* What the task asks *
Every entry below should be reproduced exactly, with all pictures left out.

* Task data *
•••

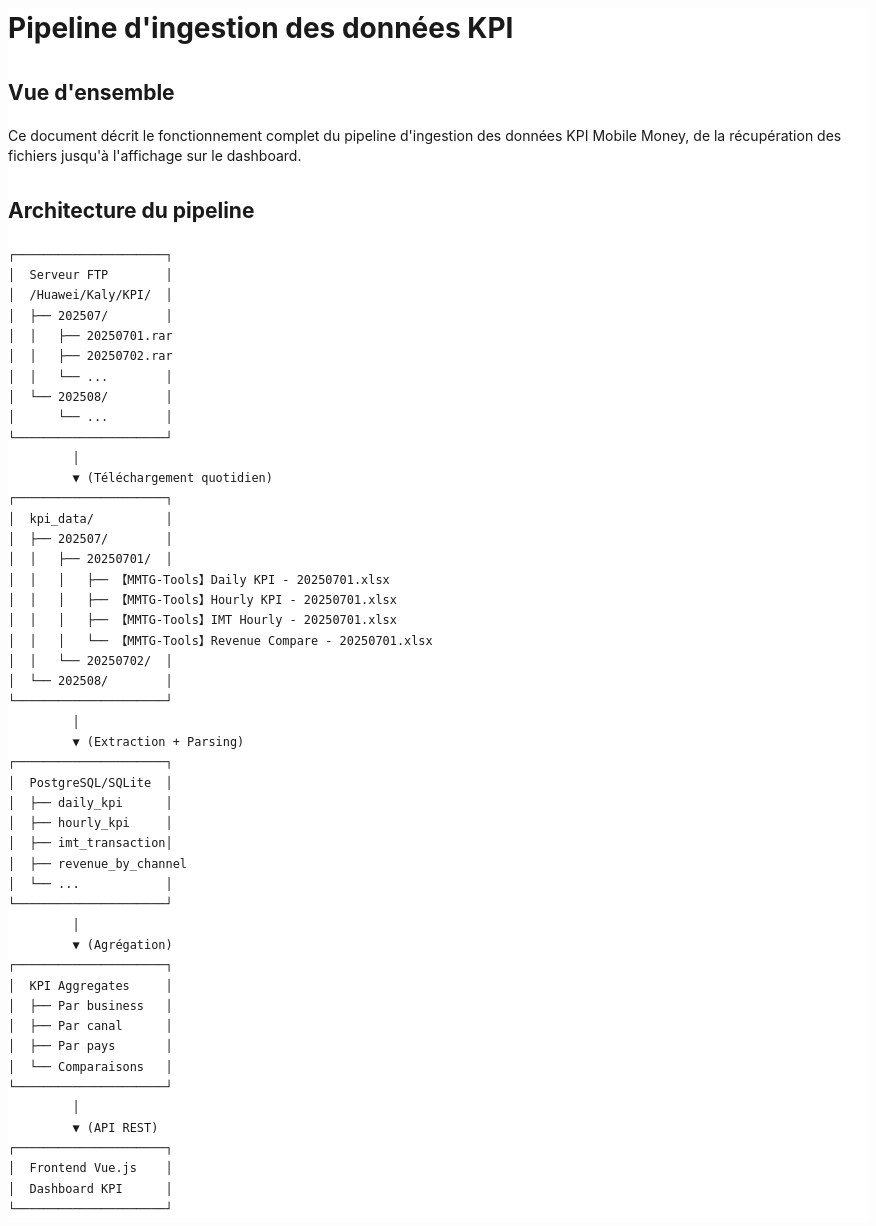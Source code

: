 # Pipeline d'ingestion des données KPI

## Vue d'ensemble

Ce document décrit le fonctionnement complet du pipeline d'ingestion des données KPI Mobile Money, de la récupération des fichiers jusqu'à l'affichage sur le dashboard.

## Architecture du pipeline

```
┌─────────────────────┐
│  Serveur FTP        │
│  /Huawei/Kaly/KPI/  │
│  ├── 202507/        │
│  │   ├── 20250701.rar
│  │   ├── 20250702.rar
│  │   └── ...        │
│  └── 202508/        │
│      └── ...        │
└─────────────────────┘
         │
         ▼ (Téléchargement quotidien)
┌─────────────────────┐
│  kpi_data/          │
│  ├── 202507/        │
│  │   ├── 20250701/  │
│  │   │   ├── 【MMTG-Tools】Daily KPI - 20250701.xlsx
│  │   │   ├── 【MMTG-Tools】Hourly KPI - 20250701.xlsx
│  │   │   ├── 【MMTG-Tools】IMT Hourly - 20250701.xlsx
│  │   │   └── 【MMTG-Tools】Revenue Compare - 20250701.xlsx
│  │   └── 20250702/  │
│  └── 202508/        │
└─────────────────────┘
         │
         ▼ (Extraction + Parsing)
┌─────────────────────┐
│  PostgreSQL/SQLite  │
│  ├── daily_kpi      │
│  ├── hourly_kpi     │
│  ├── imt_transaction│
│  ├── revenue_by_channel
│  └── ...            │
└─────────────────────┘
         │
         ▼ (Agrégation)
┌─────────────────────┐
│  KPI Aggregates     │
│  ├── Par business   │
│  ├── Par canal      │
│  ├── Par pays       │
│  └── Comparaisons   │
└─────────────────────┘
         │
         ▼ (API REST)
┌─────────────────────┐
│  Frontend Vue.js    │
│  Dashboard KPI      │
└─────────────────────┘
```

•••

* Solved exercise *
Source code

: # Pipeline d'ingestion des données KPI

## Vue d'ensemble

Ce document décrit le fonctionnement complet du pipeline d'ingestion des données KPI Mobile Money, de la récupération des fichiers jusqu'à l'affichage sur le dashboard.

## Architecture du pipeline

```
┌─────────────────────┐
│  Serveur FTP        │
│  /Huawei/Kaly/KPI/  │
│  ├── 202507/        │
│  │   ├── 20250701.rar
│  │   ├── 20250702.rar
│  │   └── ...        │
│  └── 202508/        │
│      └── ...        │
└─────────────────────┘
         │
         ▼ (Téléchargement quotidien)
┌─────────────────────┐
│  kpi_data/          │
│  ├── 202507/        │
│  │   ├── 20250701/  │
│  │   │   ├── 【MMTG-Tools】Daily KPI - 20250701.xlsx
│  │   │   ├── 【MMTG-Tools】Hourly KPI - 20250701.xlsx
│  │   │   ├── 【MMTG-Tools】IMT Hourly - 20250701.xlsx
│  │   │   └── 【MMTG-Tools】Revenue Compare - 20250701.xlsx
│  │   └── 20250702/  │
│  └── 202508/        │
└─────────────────────┘
         │
         ▼ (Extraction + Parsing)
┌─────────────────────┐
│  PostgreSQL/SQLite  │
│  ├── daily_kpi      │
│  ├── hourly_kpi     │
│  ├── imt_transaction│
│  ├── revenue_by_channel
│  └── ...            │
└─────────────────────┘
         │
         ▼ (Agrégation)
┌─────────────────────┐
│  KPI Aggregates     │
│  ├── Par business   │
│  ├── Par canal      │
│  ├── Par pays       │
│  └── Comparaisons   │
└─────────────────────┘
         │
         ▼ (API REST)
┌─────────────────────┐
│  Frontend Vue.js    │
│  Dashboard KPI      │
└─────────────────────┘
```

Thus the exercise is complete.